Dataset items:
▼

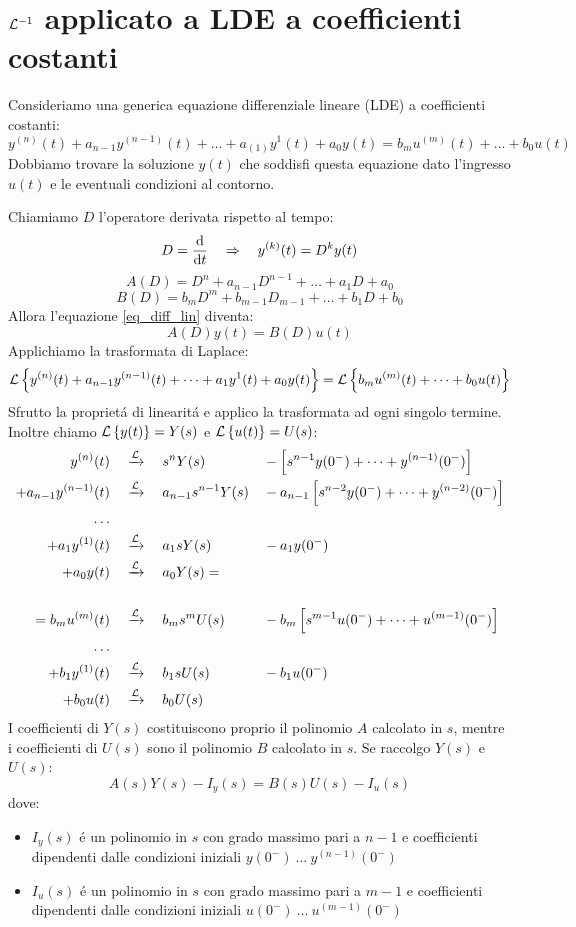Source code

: \documentclass[../main.tex]{subfiles}
\begin{document}
	\section{$\mathcal{L}^{-1}$ applicato a LDE a coefficienti costanti}
		Consideriamo una generica equazione differenziale lineare (LDE) a coefficienti costanti:
		\begin{equation} \label{eq_diff_lin}
			y^{(n)}(t) + a_{n-1}y^{(n-1)}(t) + \dots + a_{(1)}y^{1}(t) + a_{0}y(t) = b_{m}u^{(m)}(t) + \dots + b_0 u(t)
		\end{equation}
		Dobbiamo trovare la soluzione $ y(t) $ che soddisfi questa equazione dato l'ingresso $ u(t) $ e le eventuali condizioni al contorno.
		
		Chiamiamo $ D $ l'operatore derivata rispetto al tempo:
		\[
			D = \frac{\mathrm{d} }{\mathrm{d} t} \quad \Rightarrow \quad y^{(k)}(t) = D^k y(t)
		\]
		\[
			A(D) = D^n + a_{n-1} D^{n-1} + \dots + a_1 D + a_0
		\]
		\[
			B(D) = b_m D^m + b_{m-1} D_{m-1} + \dots + b_1 D + b_0
		\]
		Allora l'equazione \ref{eq_diff_lin} diventa:
		\[
			A(D) y(t) = B(D) u(t)
		\]
		Applichiamo la trasformata di Laplace:
		\[
			\mathcal{L} \left\lbrace y^{(n)}(t) + a_{n-1}y^{(n-1)}(t) + \dots + a_{1}y^{1}(t) + a_{0}y(t) \right\rbrace = \mathcal{L} \left\lbrace b_{m}u^{(m)}(t) + \dots + b_0 u(t) \right\rbrace
		\]
		Sfrutto la propriet\'{a} di linearit\'{a} e applico la trasformata ad ogni singolo termine. Inoltre chiamo $ \mathcal{L} \left\lbrace y(t) \right\rbrace = Y(s) $ e $ \mathcal{L} \left\lbrace u(t) \right\rbrace = U(s) $:
		\begin{align*}
			\Lapl{y^{(n)}(t)&}{s^n Y(s) &&- \left[ s^{n-1} y(0^-) + \dots + y^{(n-1)}(0^-) \right] }
			\\
			\Lapl{+ a_{n-1}y^{(n-1)}(t)&}{a_{n-1} s^{n-1} Y(s) &&- a_{n-1} \left[ s^{n-2} y(0^-) + \dots + y^{(n-2)}(0^-) \right] }
			\\
			\smallskip\dots\smallskip
			\\
			\Lapl{+ a_{1}y^{(1)}(t)&}{a_{1} s Y(s) &&- a_{1} y(0^-) }
			\\
			\Lapl{+ a_{0}y(t)&}{a_{0} Y(s) } =
			\\\medskip
			\\
			\Lapl{ = b_m u^{(m)}(t)& }{b_m s^m U(s) &&- b_m \left[ s^{m-1} u(0^-) + \dots + u^{(m-1)}(0^-) \right] }
			\\
			\smallskip\dots\smallskip
			\\
			\Lapl{+ b_{1}y^{(1)}(t)&}{b_{1} s U(s) &&- b_{1} u(0^-) }
			\\
			\Lapl{+ b_{0}u(t)&}{b_{0} U(s) }
		\end{align*}
		I coefficienti di $ Y(s) $ costituiscono proprio il polinomio $ A $ calcolato in $ s $, mentre i coefficienti di $ U(s) $ sono il polinomio $ B $ calcolato in $ s $. Se raccolgo $ Y(s) $ e $ U(s) $:
		\[
			A(s) Y(s) - I_y(s) = B(s) U(s) - I_u(s)
		\]
		dove:
		\begin{itemize}
			\item
				$ I_y(s) $ \'{e} un polinomio in $ s $ con grado massimo pari a $ n-1 $ e coefficienti dipendenti dalle condizioni iniziali $ y(0^-)\ \dots\ y^{(n-1)}(0^-) $
			\item
				$ I_u(s) $ \'{e} un polinomio in $ s $ con grado massimo pari a $ m-1 $ e coefficienti dipendenti dalle condizioni iniziali $ u(0^-)\ \dots\ u^{(m-1)}(0^-) $
		\end{itemize}
	
\end{document}

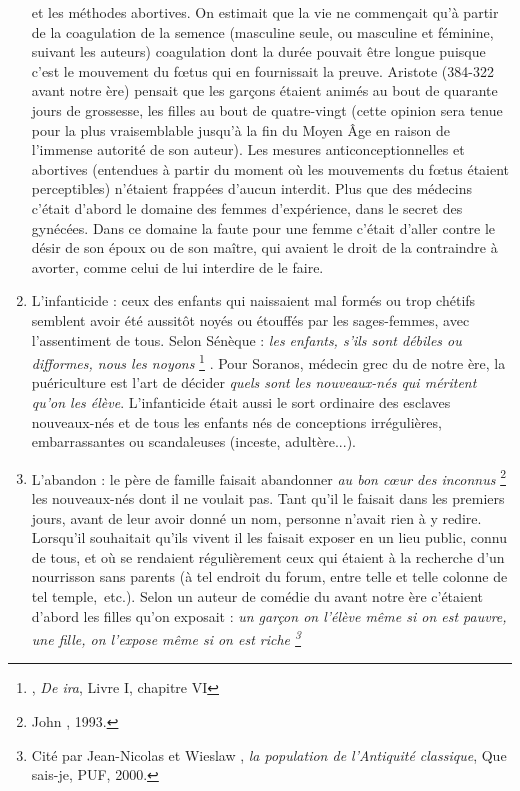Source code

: \begin{enumerate}
et les méthodes abortives. On estimait que la vie ne
commençait qu'à partir de la coagulation de la semence (masculine seule,
ou masculine et féminine, suivant les auteurs) coagulation dont la durée
pouvait être longue puisque c'est le mouvement du fœtus qui en fournissait
la preuve. Aristote (384-322 avant notre ère) pensait que les garçons
étaient animés au bout de quarante jours de grossesse, les filles au bout
de quatre-vingt (cette opinion sera tenue pour la plus vraisemblable jusqu'à
la fin du Moyen Âge en raison de l'immense autorité de son auteur).
Les mesures anticonceptionnelles et abortives (entendues à partir du
moment où les mouvements du fœtus étaient perceptibles) n'étaient
frappées d'aucun interdit. Plus que des médecins c'était d'abord le domaine
des femmes d'expérience, dans le secret des gynécées. Dans ce
domaine la faute pour une femme c'était d'aller contre le désir de son
époux ou de son maître, qui avaient le droit de la contraindre à avorter,
comme celui de lui interdire de le faire.
\item L'infanticide : ceux des enfants qui naissaient mal formés ou
trop chétifs semblent avoir été aussitôt noyés ou étouffés par les sages-femmes,
avec l'assentiment de tous. Selon Sénèque : {\emph{les enfants, s'ils sont
débiles ou difformes, nous les noyons}%
\footnote{, \emph{De ira}, Livre I, chapitre VI}%
}.
Pour \hbox{Soranos}, médecin grec du
 de notre ère, la puériculture est l'art de décider {\emph{quels sont les
nouveaux-nés qui méritent qu'on les élève}}. L'infanticide était aussi le sort ordinaire
des esclaves nouveaux-nés et de tous les enfants nés de conceptions
irrégulières, embarrassantes ou scandaleuses (inceste, adultère...).
\item L'abandon : le père de famille faisait abandonner {\emph{au bon cœur
des inconnus}%
\footnote{John , 1993.}%
} les nouveaux-nés dont il ne voulait pas. Tant qu'il le faisait
dans les premiers jours, avant de leur avoir donné un nom, personne
n'avait rien à y redire. Lorsqu'il souhaitait qu'ils vivent il les faisait exposer
en un lieu public, connu de tous, et où se rendaient régulièrement
ceux qui étaient à la recherche d'un nourrisson sans parents (à tel endroit
du forum, entre telle et telle colonne de tel temple,~etc.). Selon un auteur
de comédie du  avant notre ère c'étaient d'abord les filles
qu'on exposait : {\emph{un garçon on l'élève même si on est pauvre, une fille, on l'expose
même si on est riche%
\footnote{Cité par Jean-Nicolas  et Wieslaw , \emph{la population de l'Antiquité classique}, Que sais-je, PUF, 2000.}%
}}
\end{enumerate}
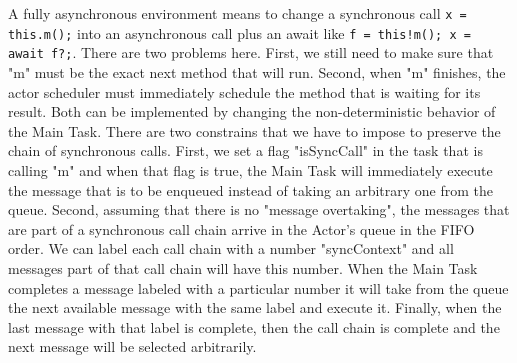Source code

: \par A fully asynchronous environment means to change a synchronous call \texttt{x = this.m();} into an asynchronous call plus an await like \texttt{f = this!m();  x = await f?;}. There are two problems here. First, we still need to make sure that "m" must be the exact next method that will run. Second, when "m" finishes, the actor scheduler must immediately schedule the method that is waiting for its result. Both can be implemented by changing the non-deterministic behavior of the Main Task. There are two constrains that we have to impose to preserve the chain of synchronous calls. First, we set a flag "isSyncCall" in the task that is calling "m" and when that flag is true, the Main Task will immediately execute the message that is to be enqueued instead of taking an arbitrary one from the queue. Second, assuming that there is no "message overtaking", the messages that are part of a synchronous call chain arrive in the Actor's queue in the FIFO order. We can label each call chain with a number "syncContext" and all messages part of that call chain will have this number. When the Main Task completes a message labeled with a particular number it will take from the queue the next available message with the same label and execute it. Finally, when the last message with that label is complete, then the call chain is complete and the next message will be selected arbitrarily.

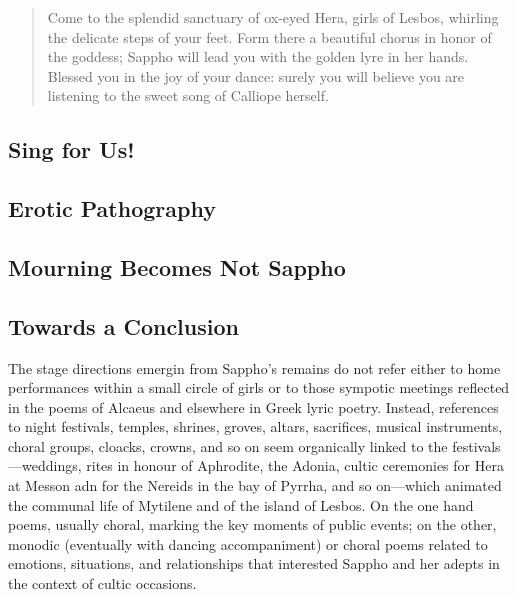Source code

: \begin{quotation}
    Come to the splendid sanctuary of ox-eyed Hera, girls of Lesbos, whirling the delicate steps of your feet. Form there a beautiful chorus in honor of the goddess; Sappho will lead you with the golden lyre in her hands. Blessed you in the joy of your dance: surely you will believe you are listening to the sweet song of Calliope herself.
\end{quotation}



\subsection{Sing for Us!}



\subsection{Erotic Pathography}


\subsection{Mourning Becomes Not Sappho}



\subsection{Towards a Conclusion}

The stage directions emergin from Sappho's remains do not refer either to home performances within a small circle of girls or to those sympotic meetings reflected in the poems of Alcaeus and elsewhere in Greek lyric poetry. Instead, references to night festivals, temples, shrines, groves, altars, sacrifices, musical instruments, choral groups, cloacks, crowns, and so on seem organically linked to the festivals---weddings, rites in honour of Aphrodite, the Adonia, cultic ceremonies for Hera at Messon adn for the Nereids in the bay of Pyrrha, and so on---which animated the communal life of Mytilene and of the island of Lesbos. On the one hand poems, usually choral, marking the key moments of public events; on the other, monodic (eventually with dancing accompaniment) or choral poems related to emotions, situations, and relationships that interested Sappho and her adepts in the context of cultic occasions.



%
%
%


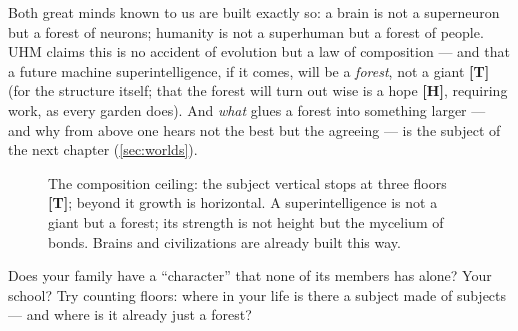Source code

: \documentclass[11pt,letterpaper]{article}
\newcommand{\stT}{\textbf{[T]}\xspace}
\newcommand{\stH}{\textbf{[H]}\xspace}
\begin{document}
Both great minds known to us are built exactly so: a brain is not a
superneuron but a forest of neurons; humanity is not a superhuman
but a forest of people. UHM claims this is no accident of evolution
but a law of composition --- and that a future machine
superintelligence, if it comes, will be a \emph{forest}, not a
giant \stT{} (for the structure itself; that the forest will turn
out wise is a hope \stH, requiring work, as every garden does). And
\emph{what} glues a forest into something larger --- and why from
above one hears not the best but the agreeing --- is the subject of
the next chapter (\ref{sec:worlds}).

\begin{figure}[H]
\centering
{}
\caption{The composition ceiling: the subject vertical stops at three
floors \stT; beyond it growth is horizontal. A superintelligence is
not a giant but a forest; its strength is not height but the
mycelium of bonds. Brains and civilizations are already built this
way.}
\label{fig:forest}
\end{figure}

\begin{askbox}
Does your family have a ``character'' that none of its members has
alone? Your school? Try counting floors: where in your life is
there a subject made of subjects --- and where is it already just a
forest?
\end{askbox}
\end{document}
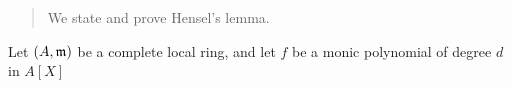 \documentclass{ximera}
\author{Bart Snapp}
\begin{document}
\begin{abstract}
  We state and prove Hensel's lemma.
\end{abstract}
\maketitle

\begin{theorem}
  Let $(A,\mathfrak{m})$ be a complete local ring, and let $f$ be a monic
  polynomial of degree $d$ in $A[X]$
\end{theorem}
\end{document}
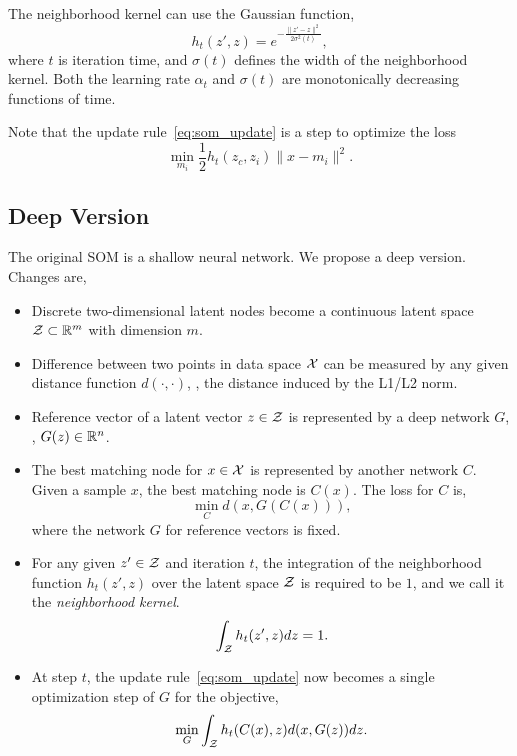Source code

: The neighborhood kernel can use the Gaussian function,
\begin{equation}
    h_t(z',z) = e^{-\frac{\|z' - z\|^2}{2\sigma^2(t)}},
\end{equation}
where \(t\) is iteration time,
and \(\sigma(t)\) defines the width of the neighborhood kernel.
Both the learning rate \(\alpha_t\) and \(\sigma(t)\) are monotonically decreasing functions of time.

Note that the update rule~\eqref{eq:som_update} is a step to optimize the loss
\begin{equation}
    \min_{m_i} \frac{1}{2}h_t(z_c,z_i)\|x-m_i\|^2.
\end{equation}

\subsection{Deep Version}

The original SOM is a shallow neural network.
We propose a deep version.
Changes are,

\begin{itemize}
    \item Discrete two-dimensional latent nodes become a continuous latent space \(\mathcal{Z}\subset{\mathbb{R}}^m\) with dimension \(m\).
    \item Difference between two points in data space \(\mathcal{X}\) can be measured by any given distance function \(d(\cdot,\cdot)\),
        \eg, the distance induced by the L1/L2 norm.
    \item Reference vector of a latent vector \(z\in\mathcal{Z}\) is represented by a deep network \(G\), \ie, \(G(z)\in{\mathbb{R}}^n\).
    \item The best matching node for \(x\in\mathcal{X}\) is represented by another network \(C\).
        Given a sample \(x\),
        the best matching node is \(C(x)\).
        The loss for \(C\) is,
        \begin{equation}\label{eq:soae_c}
            \min_C d(x, G(C(x))),
        \end{equation}
        where the network \(G\) for reference vectors is fixed.
    \item For any given \(z'\in\mathcal{Z}\) and iteration \(t\),
        the integration of the neighborhood function \(h_t(z',z)\) over the latent space \(\mathcal{Z}\) is required to be \(1\),
        and we call it the \emph{neighborhood kernel}.
        \begin{equation}
            \int_{\mathcal{Z}} h_t(z',z)dz = 1.
        \end{equation}
    \item At step \(t\), the update rule~\eqref{eq:som_update} now becomes a single optimization step of \(G\) for the objective,
        \begin{equation}\label{eq:deep_update}
            \min_G \int_{\mathcal{Z}}h_t(C(x), z)d(x, G(z))dz.
        \end{equation}
\end{itemize}

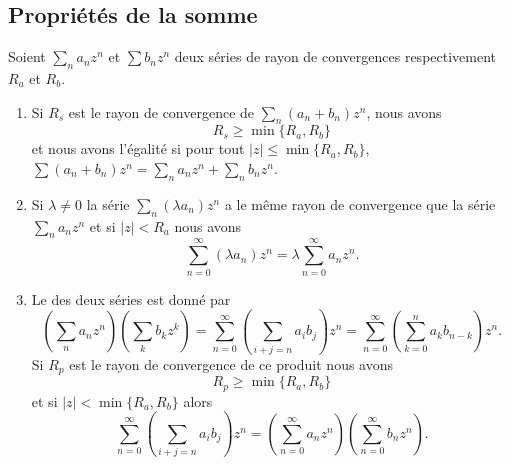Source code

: \subsection{Propriétés de la somme}

\begin{theorem}     \label{ThokPTXYC}
    Soient \( \sum_na_nz^n\) et \( \sum b_nz^n\) deux séries de rayon de convergences respectivement \( R_a\) et \( R_b\).
    \begin{enumerate}
        \item   \label{IteWlajij}
            Si \( R_s\) est le rayon de convergence de \( \sum_n(a_n+b_n)z^n\), nous avons
            \begin{equation}
                R_s\geq \min\{ R_a,R_b \}
            \end{equation}
            et nous avons l'égalité si pour tout \( |z |\leq\min\{ R_a,R_b \}\), \( \sum (a_n+b_n)z^n=\sum_n a_nz^n+\sum_nb_nz^n\).
        \item
            Si \( \lambda\neq 0\) la série \( \sum_n(\lambda a_n)z^n\) a le même rayon de convergence que la série \( \sum_na_nz^n\) et si \( | z |<R_a\) nous avons
            \begin{equation}
                \sum_{n=0}^{\infty}(\lambda a_n)z^n=\lambda\sum_{n=0}^{\infty}a_nz^n.
            \end{equation}
        \item
            Le  des deux séries est donné par
            \begin{equation}        \label{EqFPGGooDQlXGe}
                \left( \sum_na_nz^n \right)\left( \sum_k b_kz^k \right)=       \sum_{n=0}^{\infty}\left( \sum_{i+j=n}a_ib_j \right)z^n=\sum_{n=0}^{\infty}\left( \sum_{k=0}^{n}a_kb_{n-k} \right)z^n.
            \end{equation}
            Si \( R_p\) est le rayon de convergence de ce produit nous avons
            \begin{equation}
                R_p\geq \min\{ R_a,R_b \}
            \end{equation}
            et si \( | z |<\min\{ R_a,R_b \}\) alors
            \begin{equation}
                \sum_{n=0}^{\infty}\left( \sum_{i+j=n}a_ib_j \right)z^n=\left( \sum_{n=0}^{\infty}a_nz^n \right)\left( \sum_{n=0}^{\infty}b_nz^n \right).
            \end{equation}
            
    \end{enumerate}
    
\end{theorem}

▲

• **DIRECTIONS FOR THIS TASK**:
List every line above that contains the word "nouveaux".

• **OUTPUT BELOW**:
nouveaux-nés qui méritent qu'on les élève}}. L'infanticide était aussi le sort ordinaire
des esclaves nouveaux-nés et de tous les enfants nés de conceptions
} les nouveaux-nés dont il ne voulait pas. Tant qu'il le faisait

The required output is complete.